But it can also feel hopeful – when you look at the thousands of networks around the globe working tirelessly every day, preserving biodiversity, transforming education, changing food systems, fostering sustainable tourism, protecting children’s rights, supporting girls activism…
The reality is though, most of these networks remain siloed, reinventing the wheel while not being given the space to learn from each others’ challenges and failures – and struggling to achieve their ambitious visions due to resource and capacity constraints.
In Southern Africa, the word Fito means “joining diverse pieces or people to make one powerful effort”.
Networks go by many names – movements, communities of practice, ecosystems, cooperatives, alumni communities. Individually, they reach hundreds or thousands of people through their work.
But when brought together, they can reach millions.

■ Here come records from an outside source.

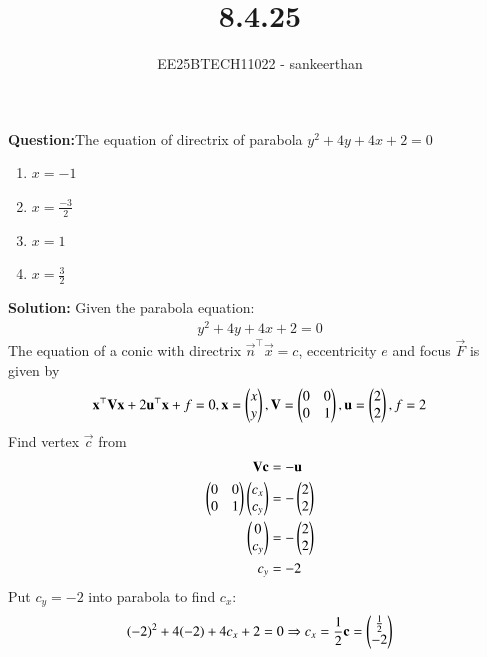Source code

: \documentclass[journal]{IEEEtran}
\begin{document}


\title{8.4.25}
\author{EE25BTECH11022 - sankeerthan}
{\let\newpage\relax\maketitle}

\renewcommand{\thefigure}{\theenumi}
\renewcommand{\thetable}{\theenumi}
\setlength{\intextsep}{10pt} %


\renewcommand{\thetable}{\theenumi}

\textbf{Question:}The equation of directrix of parabola $y^2+4y+4x+2=0$
\begin{enumerate}
     \item $x=-1$
     \item $x=\frac{-3}{2}$
     \item $x=1$
     \item $x=\frac{3}{2}$
\end{enumerate}

\textbf{Solution:}
Given the parabola equation:
\begin{align}
y^2 + 4y + 4x + 2 = 0
\end{align}
The equation of a conic with directrix $\vec{n}^\top \vec{x} = c$, eccentricity $e$ and focus $\vec{F}$ is given by
\begin{align}
\vec{x}^\top\vec{V}\vec{x} + 2\vec{u}^\top\vec{x} + f = 0,\vec{x} = \myvec{x \\ y},
\mathbf{V} =\myvec{0 & 0 \\0 & 1},\vec{u} =\myvec{2 \\ 2},f = 2
\end{align}
Find vertex $\vec{c}$ from
\begin{align}
\mathbf{V} \vec{c} &= -\vec{u}  \\
\myvec{0 & 0 \\0 & 1}\myvec{c_x \\c_y} &=-\myvec{2 \\ 2} \\
\myvec{0 \\c_y} &=-\myvec{2 \\ 2} \\
c_y &= -2
\end{align}
Put $c_y=-2$ into parabola to find  $c_x$:
\begin{align}
(-2)^2 + 4(-2) + 4 c_x + 2 = 0  \Rightarrow  c_x = \frac{1}{2}
\vec{c} = \myvec{ \frac{1}{2} \\ -2 }
\end{align}
\end{document}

The Fito Network is working to unite some of the most creative and committed practitioners, thinkers, consultants, government leaders, and funders – from dozens of countries across all continents – to learn, co-create, and advocate on the global stage.
We serve as a:
- Matchmaking hub to address common questions, identify synergetic opportunities, nurture emergent ideas, and enhance skills
- Exchange community for filling knowledge gaps, challenging assumptions, trying out cutting-edge practices, and supporting wellbeing
- Ideas incubator facilitating the piloting and sharing out of innovative and equitable technologies, convening formats, and cross-network transformational change strategies (see some of what we’ve already piloted)
- Advocacy platform valorizing networks as indispensable catalysts for social change – through pooling evidence, boosting visibility, and shifting funding structures and paradigms
Imagine if we brought together hundreds of networks working in one sector, all with overlapping goals but slightly different approaches and geographical focus, to explore collaborating for transformational change.
In our work, we’ve come to learn that:
- Complex systems change can only happen through structured and facilitated collaboration. This collaboration almost never happens organically and requires intentional input.
- Collaborative learning ecosystems are critical for improving and sharing change strategies – but to thrive, these need intentional facilitation, accessible knowledge systems, and resources to include diverse stakeholders.
- Networks and movements can be extremely effective mechanisms for rapidly rippling change, provided dedicated processes, leadership, and trusted spaces are in place.
We think convening networks is one of the highest potentials we have to change our societies today – and one of our biggest gaps.
Through combining vast pools of knowledge, resources, and reach across hundreds of movements, cooperatives, and collaborative groups, we can co-design multifaceted solutions, scale success patterns to new communities, directly increase funding opportunities, strengthen leadership skills for collaborative learning and action, and mobilize millions to change habits and policies.
To enable this to happen, though, we need to invest in intentional design, inclusive convening, and guided facilitation.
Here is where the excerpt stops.